MeV
MeV

Reputation: 3968

How to fetch all the data from RESTful APIs?

I have implemented a RESTful API with few resources, for example:

/products/
/products/1
/products/2
/categories/
/categories/1
/categories/2
etc.

Now, I have been told that the app should mainly work offline, therefore I need to get all the data from the APIs and store it locally.

Since I am not providing a single chunk of data but there are different resources URI that needs to be called in order to get all the data I was wondering if this could be a problem.

How does this work? will there be many HTTP calls or one call will do everything?

What is the best approach in this case?

Upvotes: 0

Views: 2376

Answers (3)

Mike
Mike

Reputation: 11565

Setting up your endpoints in this way will allow for a user of your app to retrieve a single product/category or a list of products/categories.

Here's what each of these API endpoints should do when they are called.

/products - returns a list of products
/categories - returns a list of categories
/products/:id - returns the product with the specified id
/categories/:id - returns the category with the specific id

As far as allowing the app to work mostly offline. The best approach is to do some caching on the client (app) side. Every time a call is made to one of these endpoints for the first time, the result should be stored somewhere on the client side. The next time that same request is made, the data has already been retrieved previously, so therefore no network call needs to be made and the app will work offline. However, the first call needs to have a network connection to be made.

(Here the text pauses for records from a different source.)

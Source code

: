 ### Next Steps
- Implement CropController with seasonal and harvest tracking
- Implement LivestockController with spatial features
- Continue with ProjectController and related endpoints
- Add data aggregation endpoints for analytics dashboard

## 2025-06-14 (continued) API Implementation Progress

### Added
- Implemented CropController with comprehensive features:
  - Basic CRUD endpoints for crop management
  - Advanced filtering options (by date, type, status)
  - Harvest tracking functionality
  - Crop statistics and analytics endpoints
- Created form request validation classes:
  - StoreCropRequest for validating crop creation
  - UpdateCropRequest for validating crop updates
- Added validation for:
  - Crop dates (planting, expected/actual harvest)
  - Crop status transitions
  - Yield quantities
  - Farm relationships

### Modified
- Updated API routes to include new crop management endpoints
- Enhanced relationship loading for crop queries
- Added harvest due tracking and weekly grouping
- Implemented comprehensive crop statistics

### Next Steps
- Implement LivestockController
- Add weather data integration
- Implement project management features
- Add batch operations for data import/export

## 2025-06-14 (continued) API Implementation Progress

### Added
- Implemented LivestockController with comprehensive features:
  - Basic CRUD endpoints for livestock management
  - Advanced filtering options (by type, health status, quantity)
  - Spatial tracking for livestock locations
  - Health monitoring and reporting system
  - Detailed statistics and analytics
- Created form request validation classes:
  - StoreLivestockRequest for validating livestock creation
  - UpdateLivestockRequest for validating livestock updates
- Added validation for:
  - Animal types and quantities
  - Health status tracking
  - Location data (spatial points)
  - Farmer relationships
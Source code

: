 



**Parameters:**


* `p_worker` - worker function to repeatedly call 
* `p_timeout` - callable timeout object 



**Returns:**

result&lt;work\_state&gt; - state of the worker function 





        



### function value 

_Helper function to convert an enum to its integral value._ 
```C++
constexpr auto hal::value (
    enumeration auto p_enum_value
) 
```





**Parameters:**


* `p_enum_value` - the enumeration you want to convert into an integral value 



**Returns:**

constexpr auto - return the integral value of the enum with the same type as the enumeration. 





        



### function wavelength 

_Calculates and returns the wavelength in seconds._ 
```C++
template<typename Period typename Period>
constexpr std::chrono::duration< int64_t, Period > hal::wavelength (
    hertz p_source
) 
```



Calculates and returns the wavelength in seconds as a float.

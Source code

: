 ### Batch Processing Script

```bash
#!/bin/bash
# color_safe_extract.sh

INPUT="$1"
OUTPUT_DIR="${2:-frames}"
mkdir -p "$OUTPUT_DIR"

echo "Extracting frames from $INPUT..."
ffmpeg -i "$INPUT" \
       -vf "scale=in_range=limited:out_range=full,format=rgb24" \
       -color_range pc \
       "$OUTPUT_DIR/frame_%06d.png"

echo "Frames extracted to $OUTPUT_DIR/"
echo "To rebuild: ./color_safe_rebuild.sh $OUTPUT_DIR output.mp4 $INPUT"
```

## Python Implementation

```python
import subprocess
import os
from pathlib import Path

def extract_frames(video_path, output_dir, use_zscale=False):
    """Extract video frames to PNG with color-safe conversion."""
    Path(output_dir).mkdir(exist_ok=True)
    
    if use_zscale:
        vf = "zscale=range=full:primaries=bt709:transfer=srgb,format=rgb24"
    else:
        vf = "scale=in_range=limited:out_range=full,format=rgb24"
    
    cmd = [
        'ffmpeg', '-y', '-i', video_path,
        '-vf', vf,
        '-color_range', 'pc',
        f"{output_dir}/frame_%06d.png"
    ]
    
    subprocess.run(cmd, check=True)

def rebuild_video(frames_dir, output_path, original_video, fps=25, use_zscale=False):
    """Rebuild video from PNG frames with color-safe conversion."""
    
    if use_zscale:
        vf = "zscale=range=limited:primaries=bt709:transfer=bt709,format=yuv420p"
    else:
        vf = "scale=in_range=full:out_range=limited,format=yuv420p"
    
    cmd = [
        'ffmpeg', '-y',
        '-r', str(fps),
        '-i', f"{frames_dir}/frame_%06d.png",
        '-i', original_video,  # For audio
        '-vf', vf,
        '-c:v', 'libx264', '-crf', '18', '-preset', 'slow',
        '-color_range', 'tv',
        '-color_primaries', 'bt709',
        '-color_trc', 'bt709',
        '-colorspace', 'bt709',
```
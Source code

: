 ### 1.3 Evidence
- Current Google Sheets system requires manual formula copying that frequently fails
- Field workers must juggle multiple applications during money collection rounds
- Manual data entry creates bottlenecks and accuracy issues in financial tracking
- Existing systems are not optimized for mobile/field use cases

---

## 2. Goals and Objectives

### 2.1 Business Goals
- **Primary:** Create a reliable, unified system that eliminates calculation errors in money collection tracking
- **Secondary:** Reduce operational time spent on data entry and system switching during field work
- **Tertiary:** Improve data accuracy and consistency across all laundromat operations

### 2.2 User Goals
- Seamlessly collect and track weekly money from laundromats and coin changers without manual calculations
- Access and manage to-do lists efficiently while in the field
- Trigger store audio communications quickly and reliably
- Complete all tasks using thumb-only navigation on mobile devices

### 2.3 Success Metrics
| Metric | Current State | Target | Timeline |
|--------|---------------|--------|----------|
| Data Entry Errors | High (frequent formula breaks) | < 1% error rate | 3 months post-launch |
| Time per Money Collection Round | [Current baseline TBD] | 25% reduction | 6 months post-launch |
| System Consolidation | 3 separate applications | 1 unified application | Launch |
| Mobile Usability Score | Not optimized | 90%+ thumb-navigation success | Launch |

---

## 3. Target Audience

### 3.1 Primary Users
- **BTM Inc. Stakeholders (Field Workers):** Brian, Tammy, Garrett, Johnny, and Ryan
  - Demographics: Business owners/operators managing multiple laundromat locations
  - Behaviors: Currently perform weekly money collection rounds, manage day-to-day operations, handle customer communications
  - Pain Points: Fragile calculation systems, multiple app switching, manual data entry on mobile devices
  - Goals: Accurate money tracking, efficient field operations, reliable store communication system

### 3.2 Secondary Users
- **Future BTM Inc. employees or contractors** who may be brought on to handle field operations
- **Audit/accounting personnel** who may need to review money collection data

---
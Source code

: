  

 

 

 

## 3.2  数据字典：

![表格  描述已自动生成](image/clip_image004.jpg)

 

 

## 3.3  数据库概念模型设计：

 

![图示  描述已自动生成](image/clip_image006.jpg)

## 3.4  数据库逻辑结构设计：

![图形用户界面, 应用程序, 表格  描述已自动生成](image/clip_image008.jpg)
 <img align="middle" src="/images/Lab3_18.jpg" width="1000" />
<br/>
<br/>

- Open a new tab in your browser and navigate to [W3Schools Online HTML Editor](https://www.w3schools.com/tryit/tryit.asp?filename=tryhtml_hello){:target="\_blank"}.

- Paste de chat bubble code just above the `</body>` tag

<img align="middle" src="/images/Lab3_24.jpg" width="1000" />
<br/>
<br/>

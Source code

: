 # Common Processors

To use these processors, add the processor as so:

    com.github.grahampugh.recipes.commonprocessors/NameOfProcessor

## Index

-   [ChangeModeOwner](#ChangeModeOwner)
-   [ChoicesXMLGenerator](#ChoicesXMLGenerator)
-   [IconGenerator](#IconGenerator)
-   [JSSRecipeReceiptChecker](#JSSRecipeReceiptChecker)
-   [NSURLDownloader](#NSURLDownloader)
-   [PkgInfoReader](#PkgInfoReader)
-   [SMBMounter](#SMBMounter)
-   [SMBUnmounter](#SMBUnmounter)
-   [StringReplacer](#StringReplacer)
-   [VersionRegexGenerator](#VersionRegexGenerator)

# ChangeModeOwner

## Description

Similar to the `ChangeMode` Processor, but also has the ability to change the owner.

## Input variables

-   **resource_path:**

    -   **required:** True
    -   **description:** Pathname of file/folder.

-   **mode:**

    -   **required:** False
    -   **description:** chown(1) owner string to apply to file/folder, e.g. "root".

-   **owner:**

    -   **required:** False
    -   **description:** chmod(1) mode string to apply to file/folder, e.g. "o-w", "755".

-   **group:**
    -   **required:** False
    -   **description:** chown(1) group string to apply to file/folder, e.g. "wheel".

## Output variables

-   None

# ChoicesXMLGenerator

This can be implemented with a dictionary, where the key is the request (/products, /categories/1, etc.) and the value is the result that is returned from the API request. Every time a request is made, your app should first check if the data exists already on the client side. If it does it does not need to make a network call to get it and can just return the data that's present on the cleint.

Upvotes: 1

Doro
Doro

Reputation: 2413

Each URI represents single peace of data. The main idea of REST, instead of having randomly named setter and getter URLs and using GET for all the getters and POST for all the setters, we try to have the URLs identify resources, and then use the HTTP actions GET, POST, PUT and DELETE to do stuff to them.

So, using AFNetworking, for example, you get all benefits of this architecture. Download model could look like:

  1. Ask server for specified resource by get request
  2. save response in background thread
  3. ask for new peace of data

Of course, if you do not have ability to make new endpoint, that will download all stub, you must download it separately for each:

/products/
/products/1
/products/2
/categories/
/categories/1
/categories/2

Upvotes: 1

Robert Moskal
Robert Moskal

Reputation: 22553

Are these endpoints in themselves?

/products
/categories

It's a pretty well established convention for those to return the entire collection. You could even add some request parameters for filtering etc.